From the Boardroom: VCH says UBC in good place to respond to new variant, Board endorses plan to reduce 85 per cent of emissions by 2030

At its last meeting of the year, the UBC Board of Governors heard from public health experts on UBC’s COVID-19 safety protocols amid the emerging Omicron variant, and endorsed the university’s Climate Action Plan 2030.

Here is what you might have missed.

‘In as good a place as we possibly can be’

Public health experts from Vancouver Coastal Health (VCH) and UBC told the Board the university is well-situated to respond to the Omicron variant.

Dr. Penny Ballem, chair of the VCH Board and clinical professor at UBC; Dr. Michael Schwandt, a medical health officer at VCH and professor at UBC; and Dr. Daniel Coombs, the math department head and a member of the BC COVID-19 Modelling Group, all cited UBC’s high vaccination rate as helpful in reducing the risk of Omicron on campus.

“We couldn't be in a better place than having 97 per cent vaccinated … so we are in as good a place as we possibly can be,” said Coombs.

Coombs and Schwandt added that it will be important to monitor information on transmissibility and case severity from around the world and locally to mold UBC’s response.

On concerns around travel over the holidays, Schwandt said UBC’s high vaccination rate should help protect against potential travel-related COVID-19 transmission.

The public health experts also thanked UBC for its response to the pandemic in general, with Ballem calling the return to in-person learning “very, very successful.”

“One thing that I would note is that UBC has always been very quick to implement the public health measures recommended by our Provincial Health Officer and also, in many cases, gone above and beyond,” Schwandt added, despite past criticisms from the AMS and other groups towards the university’s slow implementation of a partial mask and vaccine mandate.

According to VCH, only 219 students and staff in post-secondary institutions have tested positive for COVID-19 across the region as of this morning. This breaks down to 183 students and 36 staff.

Schwandt said VCH hasn’t been able to put symptomatic testing on campus due to resource and staffing issues.

"We have been in conversation with colleagues at UBC who are discussing potential options, noting this issue, both for access to rapid testing for ongoing asymptomatic screening and then also for symptomatic testing,” he said at the meeting.

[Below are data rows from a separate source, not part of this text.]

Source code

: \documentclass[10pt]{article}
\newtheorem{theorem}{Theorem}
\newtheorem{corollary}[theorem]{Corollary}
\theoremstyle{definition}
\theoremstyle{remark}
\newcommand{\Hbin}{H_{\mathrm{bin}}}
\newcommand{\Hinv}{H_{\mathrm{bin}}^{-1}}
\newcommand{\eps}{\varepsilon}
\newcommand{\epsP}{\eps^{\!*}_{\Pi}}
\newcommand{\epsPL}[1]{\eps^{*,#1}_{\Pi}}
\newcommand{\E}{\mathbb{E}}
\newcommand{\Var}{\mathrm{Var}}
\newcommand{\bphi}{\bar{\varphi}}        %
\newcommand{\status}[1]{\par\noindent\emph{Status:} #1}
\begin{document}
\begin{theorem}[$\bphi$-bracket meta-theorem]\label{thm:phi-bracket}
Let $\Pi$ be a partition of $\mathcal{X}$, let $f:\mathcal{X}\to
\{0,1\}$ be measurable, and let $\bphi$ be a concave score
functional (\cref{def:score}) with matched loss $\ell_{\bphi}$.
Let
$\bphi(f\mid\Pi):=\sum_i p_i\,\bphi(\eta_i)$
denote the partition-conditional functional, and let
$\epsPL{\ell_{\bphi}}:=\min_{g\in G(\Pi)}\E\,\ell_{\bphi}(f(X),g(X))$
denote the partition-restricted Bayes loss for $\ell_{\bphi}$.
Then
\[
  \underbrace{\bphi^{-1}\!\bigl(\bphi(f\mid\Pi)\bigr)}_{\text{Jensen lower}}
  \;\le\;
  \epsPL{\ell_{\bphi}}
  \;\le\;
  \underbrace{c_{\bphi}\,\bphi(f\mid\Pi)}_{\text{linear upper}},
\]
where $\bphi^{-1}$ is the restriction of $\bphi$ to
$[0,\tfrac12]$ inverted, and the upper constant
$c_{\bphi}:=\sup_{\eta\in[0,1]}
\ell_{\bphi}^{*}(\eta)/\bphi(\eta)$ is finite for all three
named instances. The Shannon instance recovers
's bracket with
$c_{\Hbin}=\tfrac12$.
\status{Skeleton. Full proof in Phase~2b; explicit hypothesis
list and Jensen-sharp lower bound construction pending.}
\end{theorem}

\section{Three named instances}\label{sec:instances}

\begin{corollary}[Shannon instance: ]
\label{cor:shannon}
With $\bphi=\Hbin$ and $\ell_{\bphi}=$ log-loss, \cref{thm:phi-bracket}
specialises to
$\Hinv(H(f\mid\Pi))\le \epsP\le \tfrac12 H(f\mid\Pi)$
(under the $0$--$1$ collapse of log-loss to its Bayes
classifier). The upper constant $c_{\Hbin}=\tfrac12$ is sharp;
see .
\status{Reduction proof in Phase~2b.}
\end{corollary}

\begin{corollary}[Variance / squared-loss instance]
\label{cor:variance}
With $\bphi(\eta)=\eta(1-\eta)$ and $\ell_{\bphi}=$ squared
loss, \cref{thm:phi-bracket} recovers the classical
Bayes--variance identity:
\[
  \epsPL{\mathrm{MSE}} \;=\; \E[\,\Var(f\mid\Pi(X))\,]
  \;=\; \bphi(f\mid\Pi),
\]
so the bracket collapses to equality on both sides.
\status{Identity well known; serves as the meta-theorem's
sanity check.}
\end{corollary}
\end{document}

However, in VCH’s submission to the Board, Schwandt wrote that VCH “would advise UBC leaders that ongoing mandatory rapid tests for unvaccinated personnel, and related employment/academic sanctions, are not required for COVID-19 control in the campus community.” This point was not brought up in the Board’s discussion.

Board endorses CAP 2030

In a unanimous vote, the Board endorsed Climate Action Plan 2030, setting into motion the university’s bold plans to reduce emissions.

The plan aims for an 85 per cent reduction in operational greenhouse gas emissions — such as emissions from burning fossil fuels and UBC’s vehicles — at UBC Vancouver by 2030 compared to 2007 levels. The plan also aims to target scope 3 emissions, which include emissions from commutes, food waste and travel.

One key part of the new plan is a new internal carbon price. When implemented, emissions would be priced at $250/tonne.

Governors asked questions about the resourcing of the plan, and how UBC would continue to engage with the community.

On resources, Ono said the university plans to use its connections with the provincial and federal government to aid with the funding of the plan.

Ono also said the university is advocating to the federal and provincial government through many channels to get more funding for projects like this.

Michael White of Campus and Community Planning called the engagement process “integrated and distributed.” Director of Sustainability and Engineering Dr. John Madden added that UBC is focusing communication efforts on engaging students and faculty in the work.

“I think the other thing to recognize is the students have mobilized incredibly. They’re articulate, they’re compassionate and they’re very dedicated … we work very closely to empower [those clubs] … to help give them the tools and information needs that make them more impactful in their day-to-day initiatives,” Madden said.